I'm now co-authoring a blog with Adrian Snell (VK5ZSN), at http://rfhead.net/
That blog will probably be updated far more often than this one, so please check it out!
Recently, Joel, Adrian and I acquired a number of Vaisala RS92-SGPW digital radiosondes, with the intention of making them usable on the 70cm amateur radio band. I've talked about these radiosondes and how we obtain them in a previous post.
A (not so) brief look inside...
The RS92-SGPW consists of a GPS receiver, a sensor module (temperature, humidity & pressure), a 400MHz transmitter module, and a micro-controller tying it all together. Many of the ICs are custom-made by Vaisala, making reverse engineering the device difficult.

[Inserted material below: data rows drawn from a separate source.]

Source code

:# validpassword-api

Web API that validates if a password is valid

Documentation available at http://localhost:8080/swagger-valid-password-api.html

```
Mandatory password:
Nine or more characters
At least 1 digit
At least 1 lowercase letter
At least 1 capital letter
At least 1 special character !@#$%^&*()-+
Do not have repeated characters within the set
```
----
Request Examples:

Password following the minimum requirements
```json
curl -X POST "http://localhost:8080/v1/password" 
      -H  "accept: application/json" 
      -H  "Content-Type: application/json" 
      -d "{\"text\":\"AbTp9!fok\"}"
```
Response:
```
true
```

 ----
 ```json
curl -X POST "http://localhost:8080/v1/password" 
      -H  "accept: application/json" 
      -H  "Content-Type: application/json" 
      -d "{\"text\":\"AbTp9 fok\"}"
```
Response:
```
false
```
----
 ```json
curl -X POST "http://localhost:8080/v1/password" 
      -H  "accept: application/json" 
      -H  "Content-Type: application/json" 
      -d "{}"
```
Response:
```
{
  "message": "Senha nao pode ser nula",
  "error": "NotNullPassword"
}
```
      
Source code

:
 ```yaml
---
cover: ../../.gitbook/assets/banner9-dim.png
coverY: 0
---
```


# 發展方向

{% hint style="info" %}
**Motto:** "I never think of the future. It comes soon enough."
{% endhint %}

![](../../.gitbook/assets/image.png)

The micro-controller is an interesting beast, labelled with 'DSP1C'. My suspicions are that it is a dsPIC core on custom silicon, but I haven't been able to confirm this. Further investigation will look at finding the programming pins and interrogating the IC for information. The micro runs at 16MHz, provided by the GPS module, and talks to peripherals using mostly SPI. The code for the micro-controller is stored in a 256Kbit SPI EEPROM, which will be discussed later in this post.
The GPS receiver is a uBlox uN8021 RF front-end, which demodulates the GPS L1 signal, and sends samples to the micro-controller. This module is controlled via SPI on a shared bus, and also provides a 16.3676MHz clock signal to the rest of the board.
This module, which extends outside the main sonde casing, incorporates a temperature sensor, two humidity sensors, and a pressure sensor. At the moment I am unsure how it communicates with the micro-controller, as my focus has been on the radio module.
400MHz Radio Module
This module contains a Vaisala TX1B GMSK modulator, which is programmed via SPI on the shared bus. The output frequency and power are programmed from the micro-controller on boot-up. The module accepts 2400-baud synchronous serial data on pins 2 and 3 of the module, which are transmitted using GMSK modulation.
Code & Configuration Storage - The 95256 EEPROM
On the bottom left of the RS92-SGPW main-board is a small SO-8 EEPROM IC. This EEPROM contains the software for the micro-controller, as well as configuration and calibration parameters for the rest of the sonde. Adremko, from the Sondemonitor Yahoo Group, provided information on what a few of the addresses within the EEPROM mean, allowing manipulation of the output frequency and power.
To allow us to experiment with the EEPROM, Joel and I soldered wires to each pin. These wires were then hooked up to a Bus Pirate, a universal bus interface, which talks SPI along with many other serial protocols.
Using the bus pirate, we were able to see the micro-controller pull program data off the EEPROM during boot-up, and then watch other communications on the SPI bus (mainly the GPS) during sonde operation. I was able to write a number of scripts for the bus-pirates interface to read and write to addresses in the EEPROM, allowing me to read and change the output frequency control bytes. One of the bytes steps the output frequency in units of 2.56MHz, while the other steps it in units of 10KHz. A lot of trial and error later, I was able to find the upper limit of the transmitter was 423MHz. Around this point the PLL within the transmitter module cannot lock, and no output signal is produced.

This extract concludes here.